After an emissions limit has been set by a government political process, individual companies are free to choose how or whether to reduce their emissions. Failure to report emissions and surrender emission permits is often punishable by a further government regulatory mechanism, such as a fine that increases costs of production. Firms will choose the least-cost way to comply with the pollution regulation, which will lead to reductions where the least expensive solutions exist, while allowing emissions that are more expensive to reduce.

Under an emissions trading system, each regulated polluter has flexibility to use the most cost-effective combination of buying or selling emission permits, reducing its emissions by installing cleaner technology, or reducing its emissions by reducing production. The most cost-effective strategy depends on the polluter's marginal abatement cost and the market price of permits. In theory, a polluter's decisions should lead to an economically efficient allocation of reductions among polluters, and lower compliance costs for individual firms and for the economy overall, compared to command-and-control mechanisms.[46][16]

Emission markets

For emissions trading where greenhouse gases are regulated, one emissions permit is considered equivalent to one metric ton of carbon dioxide (CO2) emissions. Other names for emissions permits are carbon credits, Kyoto units, assigned amount units, and Certified Emission Reduction units (CER). These permits can be sold privately or in the international market at the prevailing market price. These trade and settle internationally, and hence allow permits to be transferred between countries. Each international transfer is validated by the United Nations Framework Convention on Climate Change (UNFCCC). Each transfer of ownership within the European Union is additionally validated by the European Commission.

Emissions trading programmes such as the European Union Emissions Trading System (EU ETS) complement the country-to-country trading stipulated in the Kyoto Protocol by allowing private trading of permits. Under such programmes – which are generally co-ordinated with the national emissions targets provided within the framework of the Kyoto Protocol – a national or international authority allocates permits to individual companies based on established criteria, with a view to meeting national and/or regional Kyoto targets at the lowest overall economic cost.[47]

Trading exchanges have been established to provide a spot market in permits, as well as futures and options market to help discover a market price and maintain liquidity. Carbon prices are normally quoted in euros per tonne of carbon dioxide or its equivalent (CO2e). Other greenhouse gases can also be traded, but are quoted as standard multiples of carbon dioxide with respect to their global warming potential. These features reduce the quota's financial impact on business, while ensuring that the quotas are met at a national and international level.

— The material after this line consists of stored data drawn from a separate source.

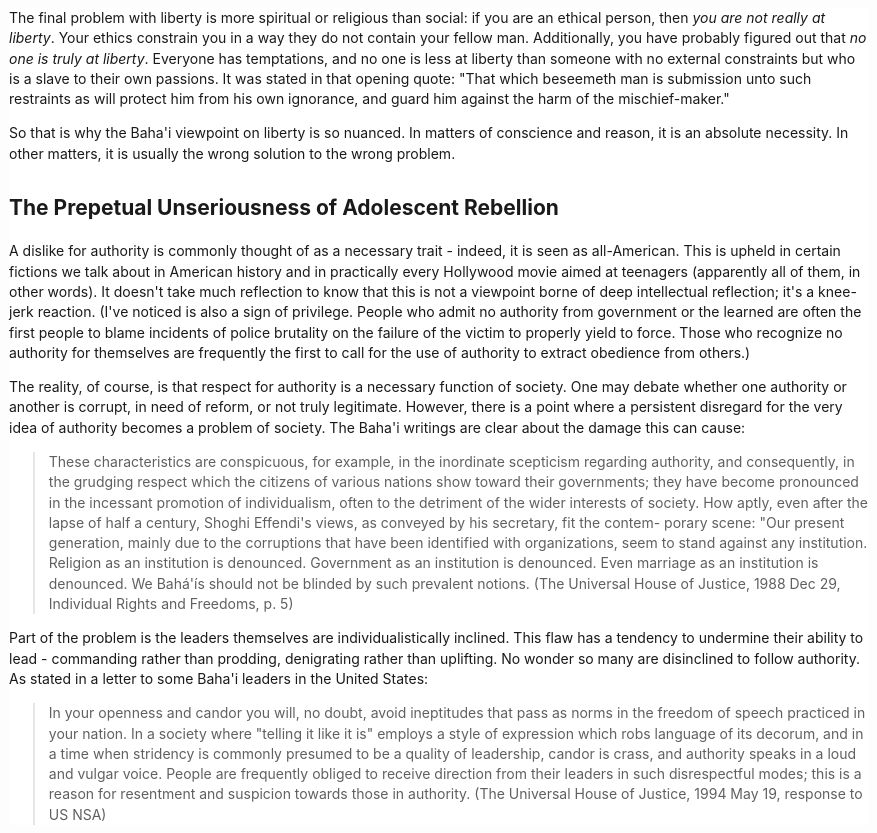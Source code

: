 The final problem with liberty is more spiritual or religious than social: if you
are an ethical person, then _you are not really at liberty_. Your ethics constrain
you in a way they do not contain your fellow man. Additionally, you have probably
figured out that _no one is truly at liberty_. Everyone has temptations, and no one is
less at liberty than someone with no external constraints but who is a slave to their
own passions. It was stated in that opening quote: "That which beseemeth man is 
submission unto such restraints as will protect him from his own ignorance, and 
guard him against the harm of the mischief-maker."

So that is why the Baha'i viewpoint on liberty is so nuanced. In matters of conscience and reason,
it is an absolute necessity. In other matters, it is usually the wrong solution to
the wrong problem.

## The Prepetual Unseriousness of Adolescent Rebellion

A dislike for authority is commonly thought of as a necessary trait - indeed,
it is seen as all-American. This is upheld in certain fictions we talk about in
American history and in practically every Hollywood movie aimed at teenagers (apparently
all of them, in other words). It doesn't take much reflection to know that this is
not a viewpoint borne of deep intellectual reflection; it's a knee-jerk reaction. (I've
noticed is also a sign of
privilege. People who admit no authority from government or
the learned are often the first people to blame incidents of police brutality on the
failure of the victim to properly yield to force. Those who recognize no authority
for themselves are frequently the first to call for the use of authority
to extract obedience from others.)

The reality, of course, is that respect for authority is a necessary function of
society. One may debate whether one authority or another is corrupt, in need
of reform, or not truly legitimate. However, there is a point where a persistent
disregard for the very idea of authority becomes a problem of society. The Baha'i
writings are clear about the damage this can cause:

>  These characteristics are conspicuous, for example, in the inordinate
>  scepticism regarding authority, and consequently, in the grudging respect
>  which the citizens of various nations show toward their governments; they
>  have become pronounced in the incessant promotion of individualism, often to
>  the detriment of the wider interests of society. How aptly, even after the
>  lapse of half a century, Shoghi Effendi's views, as conveyed by his
>  secretary, fit the contem- porary scene: "Our present generation, mainly due
>  to the corruptions that have been identified with organizations, seem to
>  stand against any institution. Religion as an institution is denounced.
>  Government as an institution is denounced. Even marriage as an institution
>  is denounced. We Bahá'ís should not be blinded by such prevalent notions.
>       (The Universal House of Justice, 1988 Dec 29, Individual Rights and Freedoms, p. 5)

Part of the problem is the leaders themselves are individualistically inclined.
This flaw has a tendency to undermine their ability to lead - commanding rather
than prodding, denigrating rather than uplifting. No wonder so many are disinclined
to follow authority. As stated in a letter to some Baha'i leaders in the United States:

> In your openness and candor you will, no doubt, avoid ineptitudes that pass
> as norms in the freedom of speech practiced in your nation. In a society
> where "telling it like it is" employs a style of expression which robs
> language of its decorum, and in a time when stridency is commonly presumed to
> be a quality of leadership, candor is crass, and authority speaks in a loud
> and vulgar voice. People are frequently obliged to receive direction from
> their leaders in such disrespectful modes; this is a reason for resentment
> and suspicion towards those in authority.
>      (The Universal House of Justice, 1994 May 19, response to US NSA)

Currently, there are six exchanges trading in UNFCCC related carbon credits: the Chicago Climate Exchange (until 2010[48]), European Climate Exchange, NASDAQ OMX Commodities Europe, PowerNext, Commodity Exchange Bratislava and the European Energy Exchange. NASDAQ OMX Commodities Europe listed a contract to trade offsets generated by a CDM carbon project called Certified Emission Reductions. Many companies now engage in emissions abatement, offsetting, and sequestration programs to generate credits that can be sold on one of the exchanges. At least one private electronic market has been established in 2008: CantorCO2e.[49] Carbon credits at Commodity Exchange Bratislava are traded at special platform called Carbon place.[50]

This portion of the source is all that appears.